CounterForce performance also has been validated using an electronic drilling recorder to measure vibration levels. On a four-well pad in South Texas, a CounterForce U516M was run on an RSS BHA on three wells, and another bit type on the fourth. The stick-slip magnitude was 35% lower, on average, for the three CounterForce runs, compared to the offset. Average ROP for the three CounterForce runs was 27% faster than on the offset, saving the operator 13 hr on each of the three wells.
In the eastern Gulf of Mexico, a major operator wanted to reduce vibration levels while drilling a 16?-in. hole section through difficult Miocene and Cretaceous formations. A CounterForce U713M was selected and run on an RSS, decreasing stick-slip 30% and increasing ROP 14%, compared to offsets.
SINGLE RUN PDC CUTS EAGLE FORD COSTS
Varel International’s Voyager fixed-cutter PDC bit controls vibration using shock reduction features, which act as torque limiters to optimize depth-of-cut for smooth torque response, Fig. 6. The engineered system’s approach controls bit behavior, using specific cutting structure designs and by fine-tuning cutter back-rake and side-rake angles. The bit design has cut drilling costs in Eagle Ford shale wells by reducing trips and mitigating vibration in the tangent, curved and lateral wellbore sections.
The design was created by analyzing bit features and engineering dimensions, along with the company’s algorithms and rock analytics software in combination with extensive field operating and performance data. Design engineers applied a modeling system to improve steer ability and dog-leg capabilities, reducing bit-walk and vibration tendencies in specific formations, wellbore geometries, and BHA configurations. The resulting PDC bit would increase ROP and durability in the tangent and lateral sections, and deliver the required tool-face control in the curved portion of the wellbore.
In the case study area, Eagle Ford wells typically require two to three trips for new bits, and to change out vibration-damaged BHA components. The extra trips were reducing drilling efficiency and increasing wells costs, in terms of rig-time and expenditures, for downhole motors, bits and MWD tools. In offsets, an average of 4,457.7 ft of tangent section was drilled in 29.8 hr at an ROP of 149.6 ft/hr. The curved/lateral sections averaged 6,780.6 ft and were drilled in 104.9 hr at 64.63 ft/hr. The three combined sections (11,238 ft) were drilled in an average 134.7 hr at 83.4 ft/hr, but the addition of an 18-hr round trip resulted in an overall average of 152.7 hr, reducing ROP to 73.6 ft/hr.
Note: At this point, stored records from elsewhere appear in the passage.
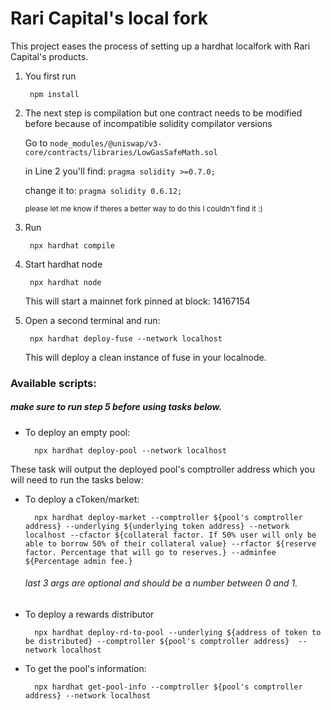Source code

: # Rari Capital's local fork

This project eases the process of setting up a hardhat localfork with Rari Capital's products.

1. You first run 

		npm install 

2. The next step is compilation but one contract needs to be modified before because of incompatible solidity compilator versions

    Go to `node_modules/@uniswap/v3-core/contracts/libraries/LowGasSafeMath.sol`

    in Line 2 you'll find:
        `pragma solidity >=0.7.0;`

    change it to:
        `pragma solidity 0.6.12;`
        
     <sub>please let me know if theres a better way to do this I couldn't find it :)</sub>

3. Run

		npx hardhat compile
        
4. Start hardhat node

		npx hardhat node
        
      This will start a mainnet fork pinned at block: 14167154
      
5. Open a second terminal and run:

		npx hardhat deploy-fuse --network localhost 
        
      This will deploy a clean instance of fuse in your localnode.
      
      
### Available scripts:  

##### make sure to run step 5 before using tasks below.

- To deploy an empty pool:

		npx hardhat deploy-pool --network localhost
		
These task will output the deployed pool's comptroller address which you will need to run the tasks below:

- To deploy a cToken/market:

		npx hardhat deploy-market --comptroller ${pool's comptroller address} --underlying ${underlying token address} --network localhost --cfactor ${collateral factor. If 50% user will only be able to borrow 50% of their collateral value} --rfactor ${reserve factor. Percentage that will go to reserves.} --adminfee ${Percentage admin fee.}
    ###### last 3 args are optional and should be a number between 0 and 1.
        
- To deploy a rewards distributor

		npx hardhat deploy-rd-to-pool --underlying ${address of token to be distributed} --comptroller ${pool's comptroller address}  --network localhost

- To get the pool's information:

        npx hardhat get-pool-info --comptroller ${pool's comptroller address} --network localhost
        

<!-- 
# Performance optimizations

For faster runs of your tests and scripts, consider skipping ts-node's type checking by setting the environment variable `TS_NODE_TRANSPILE_ONLY` to `1` in hardhat's environment. For more details see [the documentation](https://hardhat.org/guides/typescript.html#performance-optimizations). -->
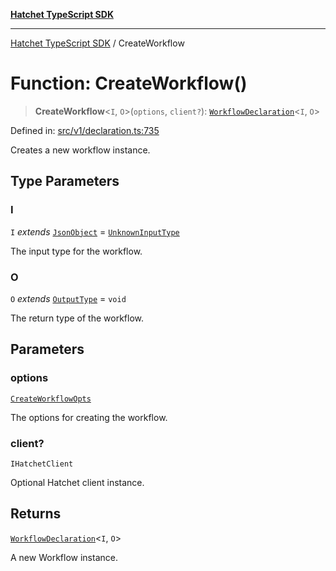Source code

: [**Hatchet TypeScript SDK**](../README.md)

***

[Hatchet TypeScript SDK](../README.md) / CreateWorkflow

# Function: CreateWorkflow()

> **CreateWorkflow**\<`I`, `O`\>(`options`, `client?`): [`WorkflowDeclaration`](../classes/WorkflowDeclaration.md)\<`I`, `O`\>

Defined in: [src/v1/declaration.ts:735](https://github.com/hatchet-dev/hatchet/blob/0288a24f2e9f14787135b399bd47182f4d1260d9/sdks/typescript/src/v1/declaration.ts#L735)

Creates a new workflow instance.

## Type Parameters

### I

`I` *extends* [`JsonObject`](../type-aliases/JsonObject.md) = [`UnknownInputType`](../type-aliases/UnknownInputType.md)

The input type for the workflow.

### O

`O` *extends* [`OutputType`](../type-aliases/OutputType.md) = `void`

The return type of the workflow.

## Parameters

### options

[`CreateWorkflowOpts`](../type-aliases/CreateWorkflowOpts.md)

The options for creating the workflow.

### client?

`IHatchetClient`

Optional Hatchet client instance.

## Returns

[`WorkflowDeclaration`](../classes/WorkflowDeclaration.md)\<`I`, `O`\>

A new Workflow instance.
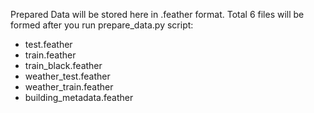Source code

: Prepared Data will be stored here in .feather format.
Total 6 files will be formed after you run prepare_data.py script:

- test.feather
- train.feather
- train_black.feather
- weather_test.feather
- weather_train.feather
- building_metadata.feather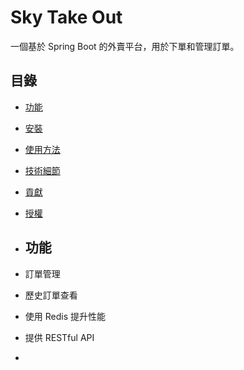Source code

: # Sky Take Out
一個基於 Spring Boot 的外賣平台，用於下單和管理訂單。

## 目錄
- [功能](#功能)
- [安裝](#安裝)
- [使用方法](#使用方法)
- [技術細節](#技術細節)
- [貢獻](#貢獻)
- [授權](#授權)

- ## 功能
- 訂單管理
- 歷史訂單查看
- 使用 Redis 提升性能
- 提供 RESTful API
- 

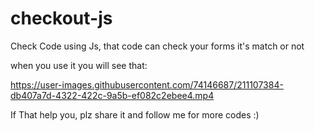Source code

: # checkout-js
Check Code using Js, that code can check your forms it's match or not

when you use it you will see that:



https://user-images.githubusercontent.com/74146687/211107384-db407a7d-4322-422c-9a5b-ef082c2ebee4.mp4


If That help you, plz share it and follow me for more codes :)
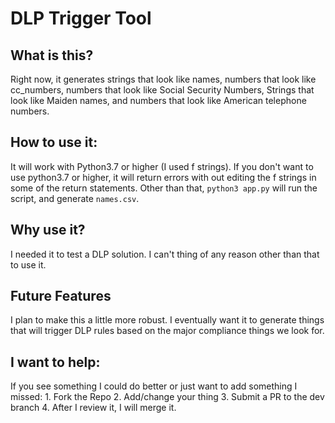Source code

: # DLP Trigger Tool
## What is this?
Right now, it generates strings that look like names, numbers that look like cc_numbers, 
numbers that look like Social Security Numbers, Strings that look like Maiden names, and 
numbers that look like American telephone numbers. 
## How to use it:
It will work with Python3.7 or higher (I used f strings). If you don't want to use python3.7 or higher,
it will return errors with out editing the f strings in some of the return statements. Other than that,
`python3 app.py` will run the script, and generate `names.csv`. 
## Why use it?
I needed it to test a DLP solution. I can't thing of any reason other than that to use it. 
## Future Features
I plan to make this a little more robust. I eventually want it to generate things that will trigger
DLP rules based on the major compliance things we look for. 
## I want to help:
If you see something I could do better or just want to add something I missed:
    1. Fork the Repo
    2. Add/change your thing
    3. Submit a PR to the dev branch
    4. After I review it, I will merge it.

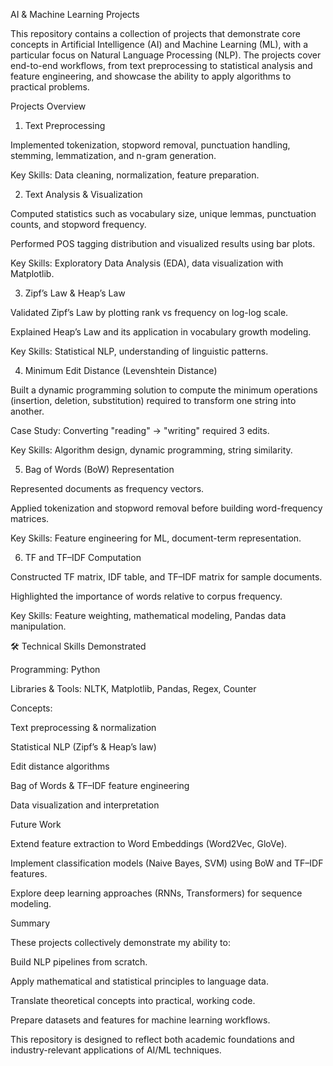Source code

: AI & Machine Learning Projects

This repository contains a collection of projects that demonstrate core concepts in Artificial Intelligence (AI) and Machine Learning (ML), with a particular focus on Natural Language Processing (NLP). The projects cover end-to-end workflows, from text preprocessing to statistical analysis and feature engineering, and showcase the ability to apply algorithms to practical problems.

 Projects Overview
1. Text Preprocessing

Implemented tokenization, stopword removal, punctuation handling, stemming, lemmatization, and n-gram generation.

Key Skills: Data cleaning, normalization, feature preparation.

2. Text Analysis & Visualization

Computed statistics such as vocabulary size, unique lemmas, punctuation counts, and stopword frequency.

Performed POS tagging distribution and visualized results using bar plots.

Key Skills: Exploratory Data Analysis (EDA), data visualization with Matplotlib.

3. Zipf’s Law & Heap’s Law

Validated Zipf’s Law by plotting rank vs frequency on log-log scale.

Explained Heap’s Law and its application in vocabulary growth modeling.

Key Skills: Statistical NLP, understanding of linguistic patterns.

4. Minimum Edit Distance (Levenshtein Distance)

Built a dynamic programming solution to compute the minimum operations (insertion, deletion, substitution) required to transform one string into another.

Case Study: Converting "reading" → "writing" required 3 edits.

Key Skills: Algorithm design, dynamic programming, string similarity.

5. Bag of Words (BoW) Representation

Represented documents as frequency vectors.

Applied tokenization and stopword removal before building word-frequency matrices.

Key Skills: Feature engineering for ML, document-term representation.

6. TF and TF–IDF Computation

Constructed TF matrix, IDF table, and TF–IDF matrix for sample documents.

Highlighted the importance of words relative to corpus frequency.

Key Skills: Feature weighting, mathematical modeling, Pandas data manipulation.

🛠️ Technical Skills Demonstrated

Programming: Python

Libraries & Tools: NLTK, Matplotlib, Pandas, Regex, Counter

Concepts:

Text preprocessing & normalization

Statistical NLP (Zipf’s & Heap’s law)

Edit distance algorithms

Bag of Words & TF–IDF feature engineering

Data visualization and interpretation

Future Work

Extend feature extraction to Word Embeddings (Word2Vec, GloVe).

Implement classification models (Naive Bayes, SVM) using BoW and TF–IDF features.

Explore deep learning approaches (RNNs, Transformers) for sequence modeling.

Summary

These projects collectively demonstrate my ability to:

Build NLP pipelines from scratch.

Apply mathematical and statistical principles to language data.

Translate theoretical concepts into practical, working code.

Prepare datasets and features for machine learning workflows.

 This repository is designed to reflect both academic foundations and industry-relevant applications of AI/ML techniques.
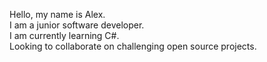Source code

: Hello, my name is Alex. <br>
I am a junior software developer. <br>
I am currently learning C#. <br>
Looking to collaborate on challenging open source projects. 

<!---
mewteebee/mewteebee is a ✨ special ✨ repository because its `README.md` (this file) appears on your GitHub profile.
You can click the Preview link to take a look at your changes.
--->
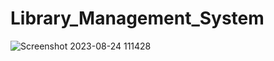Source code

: # Library_Management_System

![Screenshot 2023-08-24 111428](https://github.com/samalihapugahapitiya/Library_Management_System/assets/99489672/f56b2f58-35dd-4f01-946d-0e96bd6b1ee1)
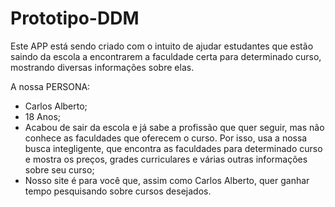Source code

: # Prototipo-DDM
Este APP está sendo criado com o intuito de ajudar estudantes que estão saindo da escola a encontrarem a faculdade certa para determinado curso, mostrando diversas informações sobre elas.

A nossa PERSONA:
 - Carlos Alberto;
 - 18 Anos;
 - Acabou de sair da escola e já sabe a profissão que quer seguir, mas não conhece as faculdades que oferecem o curso. Por isso, usa a nossa busca integligente, que        encontra as faculdades para determinado curso e mostra os preços, grades curriculares e várias outras informações sobre seu curso;
 - Nosso site é para você que, assim como Carlos Alberto, quer ganhar tempo pesquisando sobre cursos desejados.
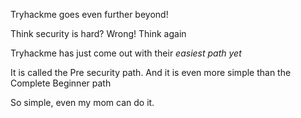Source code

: Tryhackme goes even further beyond!

Think security is hard?
Wrong! Think again

Tryhackme has just come out with their *easiest path yet*

It is called the Pre security path. And it is even more simple than the Complete Beginner path

So simple, even my mom can do it.
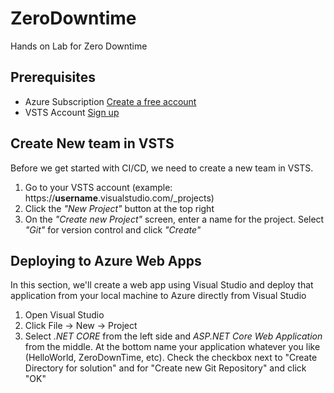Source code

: # ZeroDowntime
Hands on Lab for Zero Downtime

## Prerequisites
- Azure Subscription [Create a free account](https://azure.microsoft.com/en-us/free/)
- VSTS Account [Sign up](https://docs.microsoft.com/en-us/vsts/accounts/create-account-msa-or-work-student)

## Create New team in VSTS
Before we get started with CI/CD, we need to create a new team in VSTS.

1. Go to your VSTS account (example: https://__username__.visualstudio.com/_projects)
2. Click the *"New Project"* button at the top right
3. On the *"Create new Project"* screen, enter a name for the project. Select *"Git"* for version control and click *"Create"*

## Deploying to Azure Web Apps
In this section, we'll create a web app using Visual Studio and deploy that application from your local machine to Azure directly from Visual Studio
1. Open Visual Studio
2. Click File -> New -> Project
3. Select *.NET CORE* from the left side and *ASP.NET Core Web Application* from the middle. At the bottom name your application whatever you like (HelloWorld, ZeroDownTime, etc). Check the checkbox next to "Create Directory for solution" and for "Create new Git Repository" and click "OK"

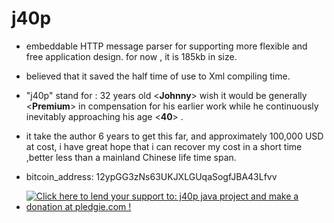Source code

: # j40p
+ embeddable HTTP message parser for supporting more flexible and free application design. for now , it is 185kb in size.

+ believed that it saved the half time of use to Xml compiling time.

+ "j40p" stand for : 32 years old \<__Johnny__\> wish it would be generally \<__Premium__\> in compensation for his earlier work while he continuously inevitably approaching his age \<__40__\> .

+ it take the author 6 years to get this far,  and approximately  100,000 USD at cost, i have great hope that i can recover my cost in a short time ,better less than a mainland Chinese life time span.

+ bitcoin_address: 12ypGG3zNs63UKJXLGUqaSogfJBA43Lfvv

+ <a href='https://pledgie.com/campaigns/30673'><img alt='Click here to lend your support to: j40p java project and make a donation at pledgie.com !' src='https://pledgie.com/campaigns/30673.png?skin_name=chrome' border='0' ></a>
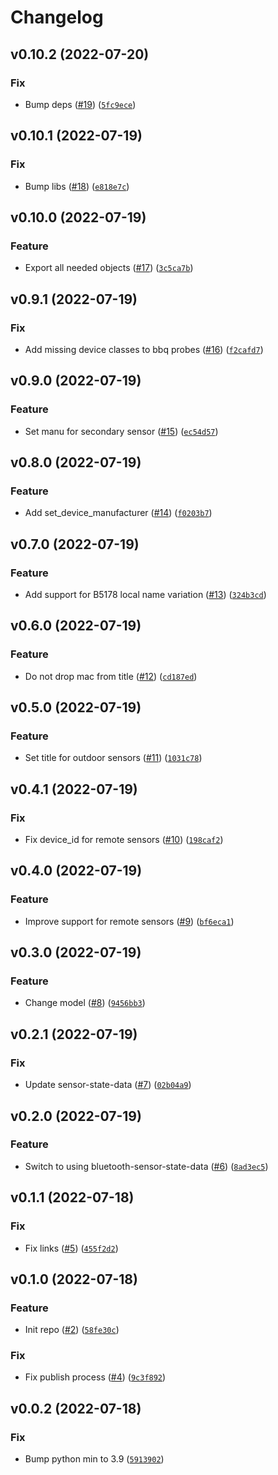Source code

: # Changelog

<!--next-version-placeholder-->

## v0.10.2 (2022-07-20)
### Fix
* Bump deps ([#19](https://github.com/Bluetooth-Devices/govee-ble/issues/19)) ([`5fc9ece`](https://github.com/Bluetooth-Devices/govee-ble/commit/5fc9ece3d7502bfab84f9f287912f6375549cf49))

## v0.10.1 (2022-07-19)
### Fix
* Bump libs ([#18](https://github.com/Bluetooth-Devices/govee-ble/issues/18)) ([`e818e7c`](https://github.com/Bluetooth-Devices/govee-ble/commit/e818e7c4dc797a571e1d78426f62b940ec60c585))

## v0.10.0 (2022-07-19)
### Feature
* Export all needed objects ([#17](https://github.com/Bluetooth-Devices/govee-ble/issues/17)) ([`3c5ca7b`](https://github.com/Bluetooth-Devices/govee-ble/commit/3c5ca7b42d20c36bcca650ba15b4b32280751a88))

## v0.9.1 (2022-07-19)
### Fix
* Add missing device classes to bbq probes ([#16](https://github.com/Bluetooth-Devices/govee-ble/issues/16)) ([`f2cafd7`](https://github.com/Bluetooth-Devices/govee-ble/commit/f2cafd71dba9894cb7dc9ab6706bd23b77c61366))

## v0.9.0 (2022-07-19)
### Feature
* Set manu for secondary sensor ([#15](https://github.com/Bluetooth-Devices/govee-ble/issues/15)) ([`ec54d57`](https://github.com/Bluetooth-Devices/govee-ble/commit/ec54d57f25bdff968d9430421b64a751f1b2ce13))

## v0.8.0 (2022-07-19)
### Feature
* Add set_device_manufacturer ([#14](https://github.com/Bluetooth-Devices/govee-ble/issues/14)) ([`f0203b7`](https://github.com/Bluetooth-Devices/govee-ble/commit/f0203b7c50753127f298e7d7c6977580dccb8cd4))

## v0.7.0 (2022-07-19)
### Feature
* Add support for B5178 local name variation ([#13](https://github.com/Bluetooth-Devices/govee-ble/issues/13)) ([`324b3cd`](https://github.com/Bluetooth-Devices/govee-ble/commit/324b3cd99c833496af7427333e591f23d249ec70))

## v0.6.0 (2022-07-19)
### Feature
* Do not drop mac from title ([#12](https://github.com/Bluetooth-Devices/govee-ble/issues/12)) ([`cd187ed`](https://github.com/Bluetooth-Devices/govee-ble/commit/cd187ed19b0acf5b7b0c3a91dbc0e13fb321cce5))

## v0.5.0 (2022-07-19)
### Feature
* Set title for outdoor sensors ([#11](https://github.com/Bluetooth-Devices/govee-ble/issues/11)) ([`1031c78`](https://github.com/Bluetooth-Devices/govee-ble/commit/1031c782865e9b6ec74e38df5f3b4a5345d871ce))

## v0.4.1 (2022-07-19)
### Fix
* Fix device_id for remote sensors ([#10](https://github.com/Bluetooth-Devices/govee-ble/issues/10)) ([`198caf2`](https://github.com/Bluetooth-Devices/govee-ble/commit/198caf26a535f070921ee3e24cc66070d64282d2))

## v0.4.0 (2022-07-19)
### Feature
* Improve support for remote sensors ([#9](https://github.com/Bluetooth-Devices/govee-ble/issues/9)) ([`bf6eca1`](https://github.com/Bluetooth-Devices/govee-ble/commit/bf6eca1d1f64770fd010475afaeeb642c5e175ff))

## v0.3.0 (2022-07-19)
### Feature
* Change model ([#8](https://github.com/Bluetooth-Devices/govee-ble/issues/8)) ([`9456bb3`](https://github.com/Bluetooth-Devices/govee-ble/commit/9456bb3ec459e9f2e7d7be4e1bfd670e5cb4fed6))

## v0.2.1 (2022-07-19)
### Fix
* Update sensor-state-data ([#7](https://github.com/Bluetooth-Devices/govee-ble/issues/7)) ([`02b04a9`](https://github.com/Bluetooth-Devices/govee-ble/commit/02b04a91d47337dbdd925cc2c7e037500cd934f2))

## v0.2.0 (2022-07-19)
### Feature
* Switch to using bluetooth-sensor-state-data ([#6](https://github.com/Bluetooth-Devices/govee-ble/issues/6)) ([`8ad3ec5`](https://github.com/Bluetooth-Devices/govee-ble/commit/8ad3ec5f8e7117cf1847be79641b1f706eb9478f))

## v0.1.1 (2022-07-18)
### Fix
* Fix links ([#5](https://github.com/Bluetooth-Devices/govee-ble/issues/5)) ([`455f2d2`](https://github.com/Bluetooth-Devices/govee-ble/commit/455f2d202e80c03bb0e15d1f0385316e3d9dfded))

## v0.1.0 (2022-07-18)
### Feature
* Init repo ([#2](https://github.com/Bluetooth-Devices/govee-ble/issues/2)) ([`58fe30c`](https://github.com/Bluetooth-Devices/govee-ble/commit/58fe30ca51b74e3c822bb03e3876eced657915a8))

### Fix
* Fix publish process ([#4](https://github.com/Bluetooth-Devices/govee-ble/issues/4)) ([`9c3f892`](https://github.com/Bluetooth-Devices/govee-ble/commit/9c3f89271d1226f05dbe6ec972096c2e822bd2bb))

## v0.0.2 (2022-07-18)
### Fix
* Bump python min to 3.9 ([`5913902`](https://github.com/Bluetooth-Devices/govee-ble/commit/5913902dd854a5e3fc86e290e76fcb8eef9d1804))

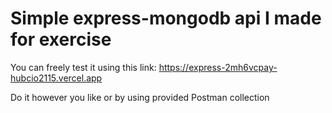 # Simple express-mongodb api I made for exercise

You can freely test it using this link: https://express-2mh6vcpay-hubcio2115.vercel.app

Do it however you like or by using provided Postman collection

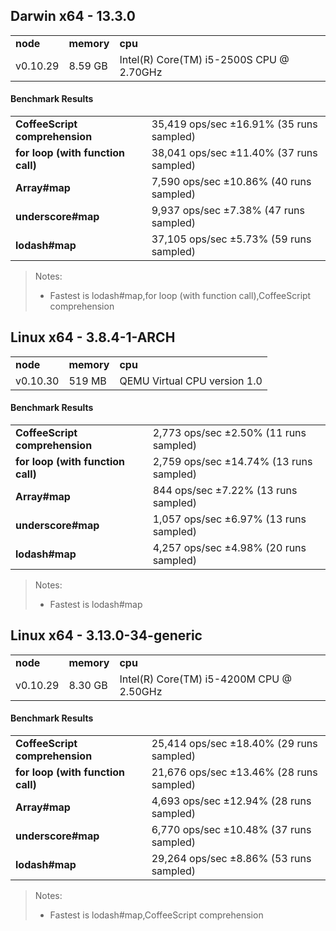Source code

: Darwin x64 - 13.3.0
-----

<table><tr><td><b>node</b></td><td><b>memory</b></td><td><b>cpu</b></td></tr><tr><td>v0.10.29</td><td>8.59 GB</td><td>Intel(R) Core(TM) i5-2500S CPU @ 2.70GHz</td></tr></table>

#### Benchmark Results ####

<table><tr><td><b>CoffeeScript comprehension</b></td><td>35,419 ops/sec ±16.91% (35 runs sampled)</td></tr><tr><td><b>for loop (with function call)</b></td><td>38,041 ops/sec ±11.40% (37 runs sampled)</td></tr><tr><td><b>Array#map</b></td><td>7,590 ops/sec ±10.86% (40 runs sampled)</td></tr><tr><td><b>underscore#map</b></td><td>9,937 ops/sec ±7.38% (47 runs sampled)</td></tr><tr><td><b>lodash#map</b></td><td>37,105 ops/sec ±5.73% (59 runs sampled)</td></tr></table>

> Notes:
> - Fastest is lodash#map,for loop (with function call),CoffeeScript comprehension

Linux x64 - 3.8.4-1-ARCH
-----

<table><tr><td><b>node</b></td><td><b>memory</b></td><td><b>cpu</b></td></tr><tr><td>v0.10.30</td><td>519 MB</td><td>QEMU Virtual CPU version 1.0</td></tr></table>

#### Benchmark Results ####

<table><tr><td><b>CoffeeScript comprehension</b></td><td>2,773 ops/sec ±2.50% (11 runs sampled)</td></tr><tr><td><b>for loop (with function call)</b></td><td>2,759 ops/sec ±14.74% (13 runs sampled)</td></tr><tr><td><b>Array#map</b></td><td>844 ops/sec ±7.22% (13 runs sampled)</td></tr><tr><td><b>underscore#map</b></td><td>1,057 ops/sec ±6.97% (13 runs sampled)</td></tr><tr><td><b>lodash#map</b></td><td>4,257 ops/sec ±4.98% (20 runs sampled)</td></tr></table>

> Notes:
> - Fastest is lodash#map

Linux x64 - 3.13.0-34-generic
-----

<table><tr><td><b>node</b></td><td><b>memory</b></td><td><b>cpu</b></td></tr><tr><td>v0.10.29</td><td>8.30 GB</td><td>Intel(R) Core(TM) i5-4200M CPU @ 2.50GHz</td></tr></table>

#### Benchmark Results ####

<table><tr><td><b>CoffeeScript comprehension</b></td><td>25,414 ops/sec ±18.40% (29 runs sampled)</td></tr><tr><td><b>for loop (with function call)</b></td><td>21,676 ops/sec ±13.46% (28 runs sampled)</td></tr><tr><td><b>Array#map</b></td><td>4,693 ops/sec ±12.94% (28 runs sampled)</td></tr><tr><td><b>underscore#map</b></td><td>6,770 ops/sec ±10.48% (37 runs sampled)</td></tr><tr><td><b>lodash#map</b></td><td>29,264 ops/sec ±8.86% (53 runs sampled)</td></tr></table>

> Notes:
> - Fastest is lodash#map,CoffeeScript comprehension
The updated Voyager 7-7/8in., V513H PDC bit has enabled operators to drill the tangent, curve and lateral in one run. By eliminating the extra trip, and the added costs of replacing BHA components, performance has improved significantly. The first 10 bit runs with Voyager drilled all three hole sections with a single bit and BHA, averaging 12,125.4 ft drilled in 120.8 hr at an ROP of 100.38 ft/hr. In addition to achieving significant time and cost-savings, the bit has improved consistency in both drilling times and wellbore quality.
WORLD’S LARGEST DRILL BIT
An independent energy company recently completed a contract in the Danish North Sea, using what could be the world’s largest oilfield drill bit. Varel designed and manufactured a 45-in, milled-tooth bit, Fig. 7, at its Mexican manufacturing facility before shipping the 5,100-lb behemoth to Aberdeen, UK. The hybrid bit incorporates an interchangeable PDC in the center, which eliminates the need for a pilot hole, traditionally required when using a hole-opening assembly.